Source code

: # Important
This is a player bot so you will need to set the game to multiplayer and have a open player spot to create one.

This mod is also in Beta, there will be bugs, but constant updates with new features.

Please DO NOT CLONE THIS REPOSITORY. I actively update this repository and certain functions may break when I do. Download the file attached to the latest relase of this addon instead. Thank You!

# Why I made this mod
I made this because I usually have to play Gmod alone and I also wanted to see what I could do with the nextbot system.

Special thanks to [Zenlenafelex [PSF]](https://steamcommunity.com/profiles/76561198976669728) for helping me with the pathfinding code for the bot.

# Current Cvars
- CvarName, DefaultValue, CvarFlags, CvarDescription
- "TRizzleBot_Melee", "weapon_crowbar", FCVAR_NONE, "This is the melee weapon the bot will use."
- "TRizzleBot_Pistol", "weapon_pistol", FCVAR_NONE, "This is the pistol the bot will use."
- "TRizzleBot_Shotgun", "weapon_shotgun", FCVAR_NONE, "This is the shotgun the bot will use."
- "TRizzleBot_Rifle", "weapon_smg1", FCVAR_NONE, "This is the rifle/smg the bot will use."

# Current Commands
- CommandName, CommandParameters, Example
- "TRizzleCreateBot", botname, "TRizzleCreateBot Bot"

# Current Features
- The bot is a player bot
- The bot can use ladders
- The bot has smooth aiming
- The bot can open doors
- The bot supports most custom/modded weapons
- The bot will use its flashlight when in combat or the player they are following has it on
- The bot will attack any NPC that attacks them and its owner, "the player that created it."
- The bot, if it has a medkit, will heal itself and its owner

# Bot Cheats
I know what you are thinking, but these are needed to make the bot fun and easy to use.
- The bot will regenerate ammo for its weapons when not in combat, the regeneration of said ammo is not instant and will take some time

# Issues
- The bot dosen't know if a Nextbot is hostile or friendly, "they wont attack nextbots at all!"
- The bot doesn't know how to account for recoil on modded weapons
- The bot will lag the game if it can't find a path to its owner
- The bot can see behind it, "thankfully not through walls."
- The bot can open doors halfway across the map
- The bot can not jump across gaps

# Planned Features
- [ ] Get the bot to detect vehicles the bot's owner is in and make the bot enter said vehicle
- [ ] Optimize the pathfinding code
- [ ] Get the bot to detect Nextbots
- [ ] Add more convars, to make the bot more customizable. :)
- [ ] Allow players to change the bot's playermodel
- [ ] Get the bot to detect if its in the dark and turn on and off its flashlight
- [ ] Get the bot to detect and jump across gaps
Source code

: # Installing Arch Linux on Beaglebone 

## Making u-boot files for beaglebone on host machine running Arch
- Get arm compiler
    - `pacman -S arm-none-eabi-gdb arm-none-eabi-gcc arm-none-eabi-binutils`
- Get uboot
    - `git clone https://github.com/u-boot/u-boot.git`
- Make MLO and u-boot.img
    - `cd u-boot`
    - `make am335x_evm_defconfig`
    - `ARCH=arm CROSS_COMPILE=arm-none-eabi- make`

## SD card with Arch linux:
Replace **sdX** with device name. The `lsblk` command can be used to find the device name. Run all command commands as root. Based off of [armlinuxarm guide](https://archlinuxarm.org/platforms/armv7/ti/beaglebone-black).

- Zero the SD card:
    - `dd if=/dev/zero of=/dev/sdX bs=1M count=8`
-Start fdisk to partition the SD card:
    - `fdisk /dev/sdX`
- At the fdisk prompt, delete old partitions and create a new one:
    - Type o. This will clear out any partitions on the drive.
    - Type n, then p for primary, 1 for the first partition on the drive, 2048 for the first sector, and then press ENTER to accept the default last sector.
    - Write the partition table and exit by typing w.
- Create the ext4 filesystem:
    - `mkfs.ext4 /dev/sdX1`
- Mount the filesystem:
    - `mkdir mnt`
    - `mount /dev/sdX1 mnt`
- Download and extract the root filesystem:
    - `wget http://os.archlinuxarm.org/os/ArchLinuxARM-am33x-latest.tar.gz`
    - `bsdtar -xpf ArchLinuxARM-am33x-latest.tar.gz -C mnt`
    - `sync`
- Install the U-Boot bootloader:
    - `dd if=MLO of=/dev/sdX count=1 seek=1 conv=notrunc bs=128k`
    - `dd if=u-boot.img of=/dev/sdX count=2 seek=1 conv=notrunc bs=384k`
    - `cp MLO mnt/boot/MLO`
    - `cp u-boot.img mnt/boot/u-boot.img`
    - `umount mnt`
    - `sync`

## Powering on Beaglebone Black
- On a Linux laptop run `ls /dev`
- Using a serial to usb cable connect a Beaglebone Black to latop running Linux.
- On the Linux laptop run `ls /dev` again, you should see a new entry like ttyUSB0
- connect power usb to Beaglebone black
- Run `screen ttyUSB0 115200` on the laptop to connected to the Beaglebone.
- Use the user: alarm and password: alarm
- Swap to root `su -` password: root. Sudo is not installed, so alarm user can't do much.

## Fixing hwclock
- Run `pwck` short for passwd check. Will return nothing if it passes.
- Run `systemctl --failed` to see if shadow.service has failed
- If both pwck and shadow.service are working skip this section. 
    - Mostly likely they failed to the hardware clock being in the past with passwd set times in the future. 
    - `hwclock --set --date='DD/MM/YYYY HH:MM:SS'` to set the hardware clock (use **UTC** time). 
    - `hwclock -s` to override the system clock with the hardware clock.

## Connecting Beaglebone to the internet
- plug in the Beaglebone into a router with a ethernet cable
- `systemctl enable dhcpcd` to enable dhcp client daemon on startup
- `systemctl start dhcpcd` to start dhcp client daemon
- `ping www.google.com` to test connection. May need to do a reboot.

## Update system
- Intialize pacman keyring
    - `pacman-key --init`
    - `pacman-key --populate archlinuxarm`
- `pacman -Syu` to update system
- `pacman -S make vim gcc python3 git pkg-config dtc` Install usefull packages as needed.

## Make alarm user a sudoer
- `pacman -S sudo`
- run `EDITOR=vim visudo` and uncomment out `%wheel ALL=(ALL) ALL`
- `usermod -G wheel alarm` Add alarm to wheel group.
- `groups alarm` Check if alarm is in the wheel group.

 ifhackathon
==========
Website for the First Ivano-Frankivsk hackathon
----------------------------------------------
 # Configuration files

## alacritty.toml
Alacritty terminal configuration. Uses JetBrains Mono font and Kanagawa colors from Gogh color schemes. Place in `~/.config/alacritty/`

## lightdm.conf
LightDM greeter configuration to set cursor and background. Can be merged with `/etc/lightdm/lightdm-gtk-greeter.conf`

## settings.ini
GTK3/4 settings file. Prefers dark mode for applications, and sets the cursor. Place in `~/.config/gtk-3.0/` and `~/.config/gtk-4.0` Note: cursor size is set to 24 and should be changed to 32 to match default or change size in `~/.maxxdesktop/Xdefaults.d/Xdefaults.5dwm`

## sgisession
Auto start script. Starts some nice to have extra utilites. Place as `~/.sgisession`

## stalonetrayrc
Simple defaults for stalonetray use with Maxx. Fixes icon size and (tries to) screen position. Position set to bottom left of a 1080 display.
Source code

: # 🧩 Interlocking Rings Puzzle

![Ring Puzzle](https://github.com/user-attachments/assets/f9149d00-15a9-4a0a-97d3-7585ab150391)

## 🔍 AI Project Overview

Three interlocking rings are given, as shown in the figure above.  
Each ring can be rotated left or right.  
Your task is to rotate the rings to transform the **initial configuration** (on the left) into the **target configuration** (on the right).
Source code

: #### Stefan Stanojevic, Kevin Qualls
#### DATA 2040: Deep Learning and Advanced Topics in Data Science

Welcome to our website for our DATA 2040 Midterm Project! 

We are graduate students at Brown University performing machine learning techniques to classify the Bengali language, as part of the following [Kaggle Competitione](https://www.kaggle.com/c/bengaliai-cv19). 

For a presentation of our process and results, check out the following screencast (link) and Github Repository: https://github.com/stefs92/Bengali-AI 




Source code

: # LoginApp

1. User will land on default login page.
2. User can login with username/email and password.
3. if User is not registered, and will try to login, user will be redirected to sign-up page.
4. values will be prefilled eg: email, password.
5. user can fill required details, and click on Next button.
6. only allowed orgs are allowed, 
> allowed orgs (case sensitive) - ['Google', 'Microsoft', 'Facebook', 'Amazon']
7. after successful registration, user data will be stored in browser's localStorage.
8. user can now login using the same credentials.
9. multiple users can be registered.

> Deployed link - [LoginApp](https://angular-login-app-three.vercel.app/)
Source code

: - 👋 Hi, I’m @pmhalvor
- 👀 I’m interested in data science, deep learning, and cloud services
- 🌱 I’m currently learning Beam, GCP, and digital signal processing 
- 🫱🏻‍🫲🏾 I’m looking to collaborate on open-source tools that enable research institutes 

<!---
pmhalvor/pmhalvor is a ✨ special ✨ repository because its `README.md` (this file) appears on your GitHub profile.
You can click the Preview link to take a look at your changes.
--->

● ● ●

§ Task:
Repeat only what lies between the first line of the data and the line containing "- The bot will attack", both of those lines included, exactly as it stands.

§ Completed exercise:
Source code

: # Important
This is a player bot so you will need to set the game to multiplayer and have a open player spot to create one.

This mod is also in Beta, there will be bugs, but constant updates with new features.

Please DO NOT CLONE THIS REPOSITORY. I actively update this repository and certain functions may break when I do. Download the file attached to the latest relase of this addon instead. Thank You!

# Why I made this mod
I made this because I usually have to play Gmod alone and I also wanted to see what I could do with the nextbot system.

Special thanks to [Zenlenafelex [PSF]](https://steamcommunity.com/profiles/76561198976669728) for helping me with the pathfinding code for the bot.

# Current Cvars
- CvarName, DefaultValue, CvarFlags, CvarDescription
- "TRizzleBot_Melee", "weapon_crowbar", FCVAR_NONE, "This is the melee weapon the bot will use."
- "TRizzleBot_Pistol", "weapon_pistol", FCVAR_NONE, "This is the pistol the bot will use."
- "TRizzleBot_Shotgun", "weapon_shotgun", FCVAR_NONE, "This is the shotgun the bot will use."
- "TRizzleBot_Rifle", "weapon_smg1", FCVAR_NONE, "This is the rifle/smg the bot will use."

# Current Commands
- CommandName, CommandParameters, Example
- "TRizzleCreateBot", botname, "TRizzleCreateBot Bot"

# Current Features
- The bot is a player bot
- The bot can use ladders
- The bot has smooth aiming
- The bot can open doors
- The bot supports most custom/modded weapons
- The bot will use its flashlight when in combat or the player they are following has it on
- The bot will attack any NPC that attacks them and its owner, "the player that created it."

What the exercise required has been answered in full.